The ever-growing concentration of wealth at the top of the population weighs like a malignant tumor over society. No social problem, whether it be inequality, global warming, education, health care, retirement or the pandemic, can be solved without mobilizing these vast fortunes at the top and placing them under the democratic control of the broad majority of the population.

The process of extreme class restructuring, and the decimation of the ranks of the better-off, “middle-class” workers depicted in the Fed data, has been underway for at least 40 years. Under Democratic no less than Republican leadership, president after president, Congress after Congress, policies have been carried out that inflated the wealth of the ultra-rich while degrading the conditions of the working class.

This process was sped up by the 2008 financial crisis, in which the Obama administration took measures to gut autoworkers’ pay while funneling trillions of dollars to Wall Street.

Now, a similar but even more drastic social restructuring is underway in response to the COVID-19 pandemic. Millions have been thrown into long-term joblessness and poverty, while $3 trillion have been injected into the financial markets and hundreds of billions of dollars given out to major corporations under the bipartisan CARES Act.

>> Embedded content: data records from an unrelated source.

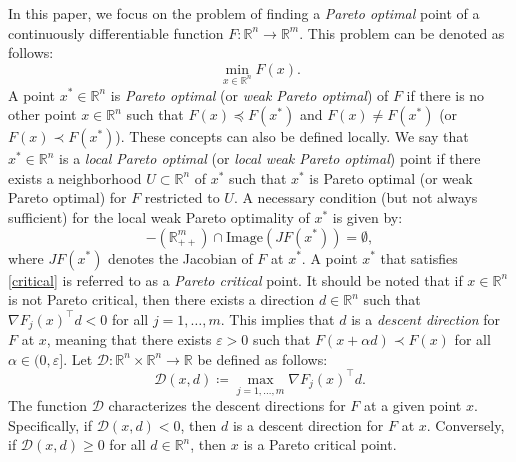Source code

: \documentclass[11pt]{article}
\numberwithin{assumption}{section}
\newcommand{\D}{\mathcal{D}}
\begin{document}
In this paper, we focus on the problem of finding a {\it Pareto optimal} point of a continuously differentiable function $F: \mathbb{R}^n \rightarrow \mathbb{R}^m$. This problem can be denoted as follows:
\begin{equation} \label{vectorproblem}
\min_{x \in \mathbb{R}^n} F(x).
\end{equation}
A point $x^{\ast}\in\mathbb{R}^n$ is {\it Pareto optimal} (or {\it weak Pareto optimal}) of $F$ if there is no other point $x \in \mathbb{R}^n$ such that $F(x) \preceq F(x^{\ast})$ and $F(x) \neq F(x^{\ast})$ (or $F(x) \prec F(x^{\ast})$).
These concepts can also be defined locally. We say that $x^{\ast}\in\mathbb{R}^n$ is a {\it local Pareto optimal} (or  {\it local weak Pareto optimal}) point if there exists a neighborhood $U \subset \mathbb{R}^n$ of $x^{\ast}$ such that $x^{\ast}$ is Pareto optimal (or weak Pareto optimal) for $F$ restricted to $U$. A necessary condition (but not always sufficient) for the local weak Pareto optimality of $x^{\ast}$ is given by:
\begin{equation}\label{critical}
-(\mathbb{R}^m_{++}) \cap \text{Image}(JF(x^{\ast})) = \emptyset,
\end{equation}
where $JF(x^{\ast})$ denotes the Jacobian of $F$ at $x^{\ast}$. A point $x^{\ast}$ that satisfies \eqref{critical} is referred to as a {\it Pareto critical} point.
It should be noted that if $x\in\mathbb{R}^n$ is not Pareto critical, then there exists a direction $d\in\mathbb{R}^n$ such that $\nabla F_j(x)^\top  d < 0$ for all $j = 1, \ldots, m$. This implies that $d$ is a {\it descent direction} for $F$ at $x$, meaning that there exists $\varepsilon > 0$ such that $F(x + \alpha d) \prec F(x)$ for all $\alpha \in (0,\varepsilon]$. 
Let $\D: \mathbb{R}^n \times \mathbb{R}^n \rightarrow \mathbb{R}$ be defined as follows:
\begin{equation*} \label{dderiv}
\D(x,d) \coloneqq \max_{j = 1,\dots,m }\nabla F_j(x)^\top d.
\end{equation*}
The function $\D$ characterizes the descent directions for $F$ at a given point $x$. Specifically, if $\D(x,d) < 0$, then $d$ is a descent direction for $F$ at $x$. Conversely, if $\D(x,d) \geq 0$ for all $d \in \mathbb{R}^n$, then $x$ is a Pareto critical point. 
\end{document}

The needs of the working class—the broad majority of the population—stand in direct conflict with the interests of the parasitic financial elite. The major banks and corporations, which control nearly every aspect of global life today, must be placed under the democratic ownership and supervision of the working class so that that the needs of the population can be met.

https://www.wsws.org/en/articles/2020/10/10/ineq-o10.html

2 responses »

  1. M. C. says:

    When the feds pump the outlet is aimed at the insiders. The unwashed masses see little. That said the money people pay most of the taxes. Pareto’s Law. Walmart and Amazon employ a lot of people and provide wanted services. Otherwise they wouldn’t be in business. When the nightly news watchers read stuff like this I believe they think all this “wealth” is cash instead of bricks, mortar and machinery.